Depending upon which school you attend, the first one to two years of medical school are predominantly classroom-based learning. As medical students, we spend countless hours memorizing facts about disorders and diseases. We pore over diagnostic criteria, look for the minutiae in radiographs, and stress about the side effects of antibiotics and other medications. While all of this information is useful and important, the reality of medical education soon changes when students start spending time in the hospital and in various clinics.
In transitioning from pre-clinical to clinical education, it soon becomes clear to medical students that what you learn in class and what you actually see in patients is quite different. Furthermore, even when presentations are clear it is still not trivial to determine what an actual patient’s diagnosis may be.
One poignant example, which I remember well, occurred while I was shadowing a local pain management Physician as part of the early clinical exposure course at our school. The patient whom we saw had a textbook case of C-7 radiculopathy with associated shoulder pain and loss of sensation. We had learned about radiculopathy in medical school, and I had a working knowledge of the diagnosis. After I had spent some time interviewing the patient, my preceptor asks me what I thought the diagnosis was. I had some idea that the patient had a radiculopathy, but in my nervousness and uncertainty all I could muster up were a few whispers and murmurs. My preceptor turns to me and basically says that this was a very clear case of C-7 radiculopathy. After hearing the diagnosis, I distinctly remember thinking that I had known the disorder and had seen the symptoms in the patient, but had been unable to connect the dots.
The ability to connect the dots and turn pre-clinical knowledge into data that is useful in a clinical setting is a difficult skill to acquire. You have to deal with patients that have varying presentations and many associated comorbidities, both situations that are not emphasized in much of the book and lecture-based learning of the pre-clinical years. The only real method to attain proficiency in a clinical setting is hands-on experience.

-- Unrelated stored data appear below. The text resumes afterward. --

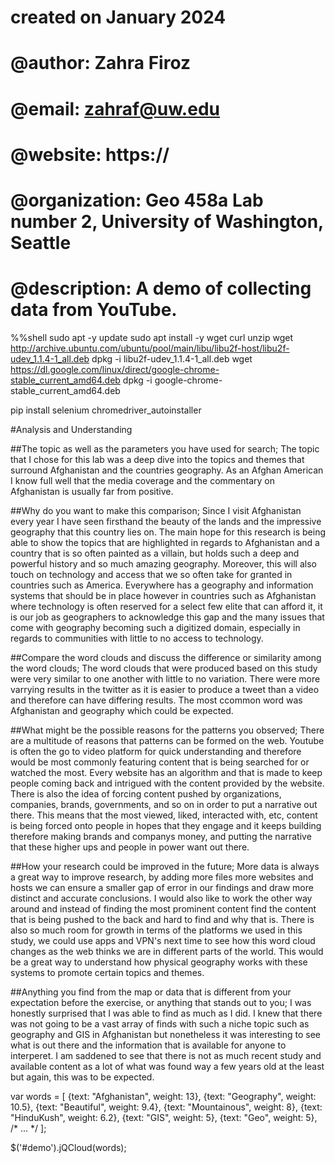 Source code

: # created on January 2024
# @author:          Zahra Firoz
# @email:           zahraf@uw.edu
# @website:         https://
# @organization:    Geo 458a Lab number 2, University of Washington, Seattle
# @description:     A demo of collecting data from YouTube.

%%shell
sudo apt -y update
sudo apt install -y wget curl unzip
wget http://archive.ubuntu.com/ubuntu/pool/main/libu/libu2f-host/libu2f-udev_1.1.4-1_all.deb
dpkg -i libu2f-udev_1.1.4-1_all.deb
wget https://dl.google.com/linux/direct/google-chrome-stable_current_amd64.deb
dpkg -i google-chrome-stable_current_amd64.deb

pip install selenium chromedriver_autoinstaller

#Analysis and Understanding

##The topic as well as the parameters you have used for search;
  The topic that I chose for this lab was a deep dive into the topics and themes that surround Afghanistan and the countries geography. As an Afghan American I know full well that the media coverage and the commentary on Afghanistan is usually far from positive.

##Why do you want to make this comparison;
  Since I visit Afghanistan every year I have seen firsthand the beauty of the lands and the impressive geography that this country lies on. The main hope for this research is being able to show the topics that are highlighted in regards to Afghanistan and a country that is so often painted as a villain, but holds such a deep and powerful history and so much amazing geography. Moreover, this will also touch on technology and access that we so often take for granted in countries such as America. Everywhere has a geography and information systems that should be in place however in countries such as Afghanistan where technology is often reserved for a select few elite that can afford it, it is our job as geographers to acknowledge this gap and the many issues that come with geography becoming such a digitized domain, especially in regards to communities with little to no access to technology. 

##Compare the word clouds and discuss the difference or similarity among the word clouds;
  The word clouds that were produced based on this study were very similar to one another with little to no variation. There were more varrying results in the twitter as it is easier to produce a tweet than a video and therefore can have differing results. The most ccommon word was Afghanistan and geography which could be expected.

##What might be the possible reasons for the patterns you observed;
  There are a multitude of reasons that patterns can be formed on the web. Youtube is often the go to video platform for quick understanding and therefore would be most commonly featuring content that is being searched for or watched the most. Every website has an algorithm and that is made to keep people coming back and intrigued with the content provided by the website. There is also the idea of forcing content pushed by organizations, companies, brands, governments, and so on in order to put a narrative out there. This means that the most viewed, liked, interacted with, etc, content is being forced onto people in hopes that they engage and it keeps building therefore making brands and companys money, and putting the narrative that these higher ups and people in power want out there. 

##How your research could be improved in the future;
  More data is always a great way to improve research, by adding more files more websites and hosts we can ensure a smaller gap of error in our findings and draw more distinct and accurate conclusions. I would also like to work the other way around and instead of finding the most prominent content find the content that is being pushed to the back and hard to find and why that is. There is also so much room for growth in terms of the platforms we used in this study, we could use apps and VPN's next time to see how this word cloud changes as the web thinks we are in different parts of the world. This would be a great way to understand how physical geography works with these systems to promote certain topics and themes. 
  
##Anything you find from the map or data that is different from your expectation before the exercise, or anything that stands out to you;
  I was honestly surprised that I was able to find as much as I did. I knew that there was not going to be a vast array of finds with such a niche topic such as geography and GIS in Afghanistan but nonetheless it was interesting to see what is out there and the information that is available for anyone to interperet. I am saddened to see that there is not as much recent study and available content as a lot of what was found way a few years old at the least but again, this was to be expected. 

  var words = [
  {text: "Afghanistan", weight: 13},
  {text: "Geography", weight: 10.5},
  {text: "Beautiful", weight: 9.4},
  {text: "Mountainous", weight: 8},
  {text: "HinduKush", weight: 6.2},
  {text: "GIS", weight: 5},
  {text: "Geo", weight: 5},
  /* ... */
];

$('#demo').jQCloud(words);
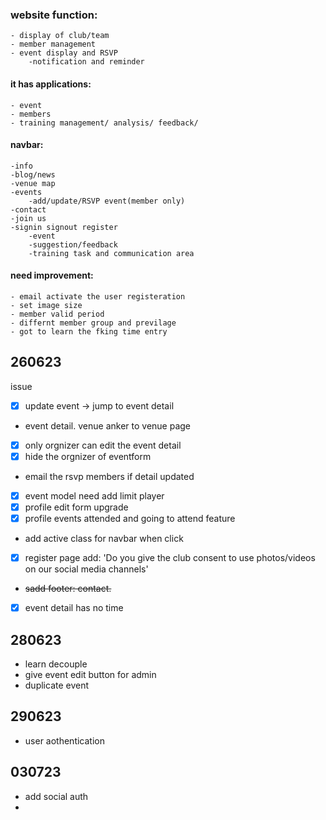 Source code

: ### website function:
    - display of club/team
    - member management 
    - event display and RSVP
        -notification and reminder



#### it has applications:
    - event    
    - members
    - training management/ analysis/ feedback/


#### navbar:
    -info
    -blog/news
    -venue map
    -events
        -add/update/RSVP event(member only)
    -contact
    -join us
    -signin signout register
        -event
        -suggestion/feedback
        -training task and communication area

#### need improvement:
    - email activate the user registeration
    - set image size
    - member valid period
    - differnt member group and previlage
    - got to learn the fking time entry


## 260623
issue
- [x] update event -> jump to event detail
-  event detail. venue anker to venue page
- [x] only orgnizer can edit the event detail
- [x] hide the orgnizer of eventform
- email the rsvp members if detail updated
- [x] event model need add limit player 
- [x] profile edit form upgrade
- [x] profile events attended and going to attend feature
- add active class for navbar when click
- [x] register page add: 'Do you give the club consent to use photos/videos on our social media channels'
- ~~sadd footer: contact.~~
- [x] event detail has no time

## 280623
- learn decouple
- give event edit button for admin
- duplicate event 

## 290623
- user aothentication

## 030723
- add social auth
-  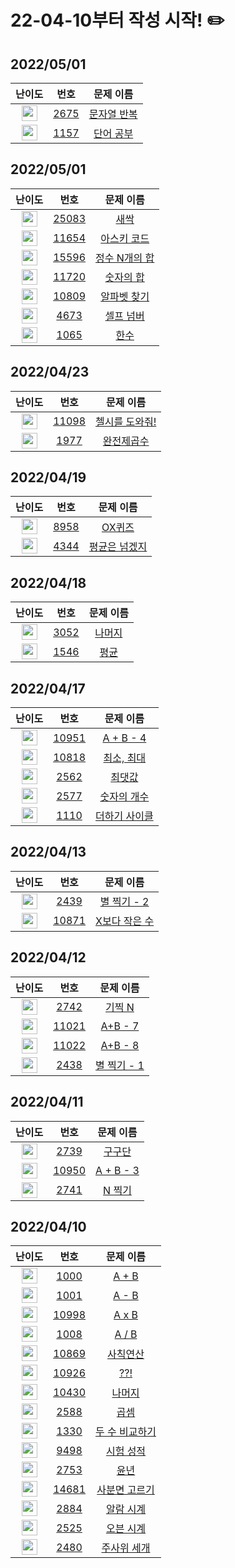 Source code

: # 22-04-10부터 작성 시작! ✏️

## 2022/05/01

|                            난이도                            |                     번호                     |                      문제 이름                      |
| :----------------------------------------------------------: | :------------------------------------------: | :-------------------------------------------------: |
| <img height="25px" width="25px" src="https://static.solved.ac/tier_small/4.svg"/> | [2675](https://www.acmicpc.net/problem/2675) | [문자열 반복](https://www.acmicpc.net/problem/2675) |
| <img height="25px" width="25px" src="https://static.solved.ac/tier_small/5.svg"/> | [1157](https://www.acmicpc.net/problem/1157) |  [단어 공부](https://www.acmicpc.net/problem/1157)  |



## 2022/05/01

|                            난이도                            |                      번호                      |                       문제 이름                        |
| :----------------------------------------------------------: | :--------------------------------------------: | :----------------------------------------------------: |
| <img height="25px" width="25px" src="https://static.solved.ac/tier_small/1.svg"/> | [25083](https://www.acmicpc.net/problem/25083) |     [새싹](https://www.acmicpc.net/problem/25083)      |
| <img height="25px" width="25px" src="https://static.solved.ac/tier_small/1.svg"/> | [11654](https://www.acmicpc.net/problem/11654) |  [아스키 코드](https://www.acmicpc.net/problem/11654)  |
| <img height="25px" width="25px" src="https://static.solved.ac/tier_small/4.svg"/> | [15596](https://www.acmicpc.net/problem/15596) | [정수 N개의 합](https://www.acmicpc.net/problem/15596) |
| <img height="25px" width="25px" src="https://static.solved.ac/tier_small/4.svg"/> | [11720](https://www.acmicpc.net/problem/11720) |   [숫자의 합](https://www.acmicpc.net/problem/11720)   |
| <img height="25px" width="25px" src="https://static.solved.ac/tier_small/4.svg"/> | [10809](https://www.acmicpc.net/problem/10809) |  [알파벳 찾기](https://www.acmicpc.net/problem/10809)  |
| <img height="25px" width="25px" src="https://static.solved.ac/tier_small/6.svg"/> |  [4673](https://www.acmicpc.net/problem/4673)  |   [셀프 넘버](https://www.acmicpc.net/problem/4673)    |
| <img height="25px" width="25px" src="https://static.solved.ac/tier_small/7.svg"/> |  [1065](https://www.acmicpc.net/problem/1065)  |      [한수](https://www.acmicpc.net/problem/1065)      |



## 2022/04/23

|                            난이도                            |                      번호                      |                        문제 이름                        |
| :----------------------------------------------------------: | :--------------------------------------------: | :-----------------------------------------------------: |
| <img height="25px" width="25px" src="https://static.solved.ac/tier_small/5.svg"/> | [11098](https://www.acmicpc.net/problem/11098) | [첼시를 도와줘!](https://www.acmicpc.net/problem/11098) |
| <img height="25px" width="25px" src="https://static.solved.ac/tier_small/5.svg"/> |  [1977](https://www.acmicpc.net/problem/1977)  |   [완전제곱수](https://www.acmicpc.net/problem/1977)    |



## 2022/04/19

|                            난이도                            |                     번호                     |                       문제 이름                       |
| :----------------------------------------------------------: | :------------------------------------------: | :---------------------------------------------------: |
| <img height="25px" width="25px" src="https://static.solved.ac/tier_small/4.svg"/> | [8958](https://www.acmicpc.net/problem/8958) |    [OX퀴즈](https://www.acmicpc.net/problem/8958)     |
| <img height="25px" width="25px" src="https://static.solved.ac/tier_small/5.svg"/> | [4344](https://www.acmicpc.net/problem/4344) | [평균은 넘겠지](https://www.acmicpc.net/problem/4344) |



## 2022/04/18

|                            난이도                            |                     번호                     |                   문제 이름                    |
| :----------------------------------------------------------: | :------------------------------------------: | :--------------------------------------------: |
| <img height="25px" width="25px" src="https://static.solved.ac/tier_small/4.svg"/> | [3052](https://www.acmicpc.net/problem/3052) | [나머지](https://www.acmicpc.net/problem/3052) |
| <img height="25px" width="25px" src="https://static.solved.ac/tier_small/5.svg"/> | [1546](https://www.acmicpc.net/problem/1546) |  [평균](https://www.acmicpc.net/problem/1546)  |



## 2022/04/17

|                            난이도                            |                      번호                      |                       문제 이름                       |
| :----------------------------------------------------------: | :--------------------------------------------: | :---------------------------------------------------: |
| <img height="25px" width="25px" src="https://static.solved.ac/tier_small/3.svg"/> | [10951](https://www.acmicpc.net/problem/10951) |  [A + B - 4](https://www.acmicpc.net/problem/10951)   |
| <img height="25px" width="25px" src="https://static.solved.ac/tier_small/3.svg"/> | [10818](https://www.acmicpc.net/problem/10818) |  [최소, 최대](https://www.acmicpc.net/problem/10818)  |
| <img height="25px" width="25px" src="https://static.solved.ac/tier_small/4.svg"/> |  [2562](https://www.acmicpc.net/problem/2562)  |    [최댓값](https://www.acmicpc.net/problem/2562)     |
| <img height="25px" width="25px" src="https://static.solved.ac/tier_small/4.svg"/> |  [2577](https://www.acmicpc.net/problem/2577)  |  [숫자의 개수](https://www.acmicpc.net/problem/2577)  |
| <img height="25px" width="25px" src="https://static.solved.ac/tier_small/5.svg"/> |  [1110](https://www.acmicpc.net/problem/1110)  | [더하기 사이클](https://www.acmicpc.net/problem/1110) |





## 2022/04/13

|                            난이도                            |                      번호                      |                       문제 이름                        |
| :----------------------------------------------------------: | :--------------------------------------------: | :----------------------------------------------------: |
| <img height="25px" width="25px" src="https://static.solved.ac/tier_small/3.svg"/> |  [2439](https://www.acmicpc.net/problem/2439)  |  [별 찍기 - 2](https://www.acmicpc.net/problem/2439)   |
| <img height="25px" width="25px" src="https://static.solved.ac/tier_small/3.svg"/> | [10871](https://www.acmicpc.net/problem/10871) | [X보다 작은 수](https://www.acmicpc.net/problem/10871) |



## 2022/04/12

|                            난이도                            |                      번호                      |                      문제 이름                      |
| :----------------------------------------------------------: | :--------------------------------------------: | :-------------------------------------------------: |
| <img height="25px" width="25px" src="https://static.solved.ac/tier_small/3.svg"/> |  [2742](https://www.acmicpc.net/problem/2742)  |   [기찍 N](https://www.acmicpc.net/problem/2742)    |
| <img height="25px" width="25px" src="https://static.solved.ac/tier_small/3.svg"/> | [11021](https://www.acmicpc.net/problem/11021) |  [A+B - 7](https://www.acmicpc.net/problem/11021)   |
| <img height="25px" width="25px" src="https://static.solved.ac/tier_small/3.svg"/> | [11022](https://www.acmicpc.net/problem/11022) |  [A+B - 8](https://www.acmicpc.net/problem/11022)   |
| <img height="25px" width="25px" src="https://static.solved.ac/tier_small/3.svg"/> |  [2438](https://www.acmicpc.net/problem/2438)  | [별 찍기 - 1](https://www.acmicpc.net/problem/2438) |



## 2022/04/11

|                            난이도                            |                      번호                      |                     문제 이름                      |
| :----------------------------------------------------------: | :--------------------------------------------: | :------------------------------------------------: |
| <img height="25px" width="25px" src="https://static.solved.ac/tier_small/3.svg"/> |  [2739](https://www.acmicpc.net/problem/2739)  |   [구구단](https://www.acmicpc.net/problem/2739)   |
| <img height="25px" width="25px" src="https://static.solved.ac/tier_small/3.svg"/> | [10950](https://www.acmicpc.net/problem/10950) | [A + B - 3](https://www.acmicpc.net/problem/10950) |
| <img height="25px" width="25px" src="https://static.solved.ac/tier_small/3.svg"/> |  [2741](https://www.acmicpc.net/problem/2741)  |   [N 찍기](https://www.acmicpc.net/problem/2741)   |



## 2022/04/10

|                            난이도                            |                      번호                      |                       문제 이름                        |
| :----------------------------------------------------------: | :--------------------------------------------: | :----------------------------------------------------: |
| <img height="25px" width="25px" src="https://static.solved.ac/tier_small/1.svg"/> |  [1000](https://www.acmicpc.net/problem/1000)  |     [A + B](https://www.acmicpc.net/problem/1000)      |
| <img height="25px" width="25px" src="https://static.solved.ac/tier_small/1.svg"/> |  [1001](https://www.acmicpc.net/problem/1001)  |     [A - B](https://www.acmicpc.net/problem/1001)      |
| <img height="25px" width="25px" src="https://static.solved.ac/tier_small/1.svg"/> | [10998](https://www.acmicpc.net/problem/10998) |     [A x B](https://www.acmicpc.net/problem/10998)     |
| <img height="25px" width="25px" src="https://static.solved.ac/tier_small/1.svg"/> |  [1008](https://www.acmicpc.net/problem/1008)  |     [A / B](https://www.acmicpc.net/problem/10008)     |
| <img height="25px" width="25px" src="https://static.solved.ac/tier_small/1.svg"/> | [10869](https://www.acmicpc.net/problem/10869) |   [사칙연산](https://www.acmicpc.net/problem/10869)    |
| <img height="25px" width="25px" src="https://static.solved.ac/tier_small/1.svg"/> | [10926](https://www.acmicpc.net/problem/10926) |      [??!](https://www.acmicpc.net/problem/10926)      |
| <img height="25px" width="25px" src="https://static.solved.ac/tier_small/1.svg"/> | [10430](https://www.acmicpc.net/problem/10430) |    [나머지](https://www.acmicpc.net/problem/10430)     |
| <img height="25px" width="25px" src="https://static.solved.ac/tier_small/2.svg"/> |  [2588](https://www.acmicpc.net/problem/2588)  |      [곱셈](https://www.acmicpc.net/problem/2588)      |
| <img height="25px" width="25px" src="https://static.solved.ac/tier_small/2.svg"/> |  [1330](https://www.acmicpc.net/problem/1330)  | [두 수 비교하기](https://www.acmicpc.net/problem/1330) |
| <img height="25px" width="25px" src="https://static.solved.ac/tier_small/2.svg"/> |  [9498](https://www.acmicpc.net/problem/9498)  |   [시험 성적](https://www.acmicpc.net/problem/9498)    |
| <img height="25px" width="25px" src="https://static.solved.ac/tier_small/2.svg"/> |  [2753](https://www.acmicpc.net/problem/2753)  |      [윤년](https://www.acmicpc.net/problem/2753)      |
| <img height="25px" width="25px" src="https://static.solved.ac/tier_small/2.svg"/> | [14681](https://www.acmicpc.net/problem/14681) | [사분면 고르기](https://www.acmicpc.net/problem/14681) |
| <img height="25px" width="25px" src="https://static.solved.ac/tier_small/3.svg"/> |  [2884](https://www.acmicpc.net/problem/2884)  |   [알람 시계](https://www.acmicpc.net/problem/2884)    |
| <img height="25px" width="25px" src="https://static.solved.ac/tier_small/2.svg"/> |  [2525](https://www.acmicpc.net/problem/2525)  |   [오븐 시계](https://www.acmicpc.net/problem/2525)    |
| <img height="25px" width="25px" src="https://static.solved.ac/tier_small/2.svg"/> |  [2480](https://www.acmicpc.net/problem/2480)  |  [주사위 세개](https://www.acmicpc.net/problem/2480)   |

Noting this need for hands-on experience, medical school curricula has changed substantially over the last decade. More medical schools now offer early clinical skills and patient experiences in their curricula, hoping to bridge the chasm between pre-clinical and clinical education. At the school that I attend, we start to see real patients in the second week of our first year. In the second semester of our first year, we embark on a year-long experience in local clinics where we work with practitioners to learn the ins-and-outs of clinical medicine and practice. Most other schools have implemented similar programs. Furthermore, the trend towards shortening pre-clinical education to one to two years is a direct response to student need for early clinical experience.
While early clinical exposure is important in medical education, it must occur with a solid foundation of preclinical knowledge. Balancing knowledge acquisition with practicing clinical skills is a juggling match every medical student must deal with. Luckily, we don’t have to learn all of it during medical school, as medicine is a lifelong learning experience.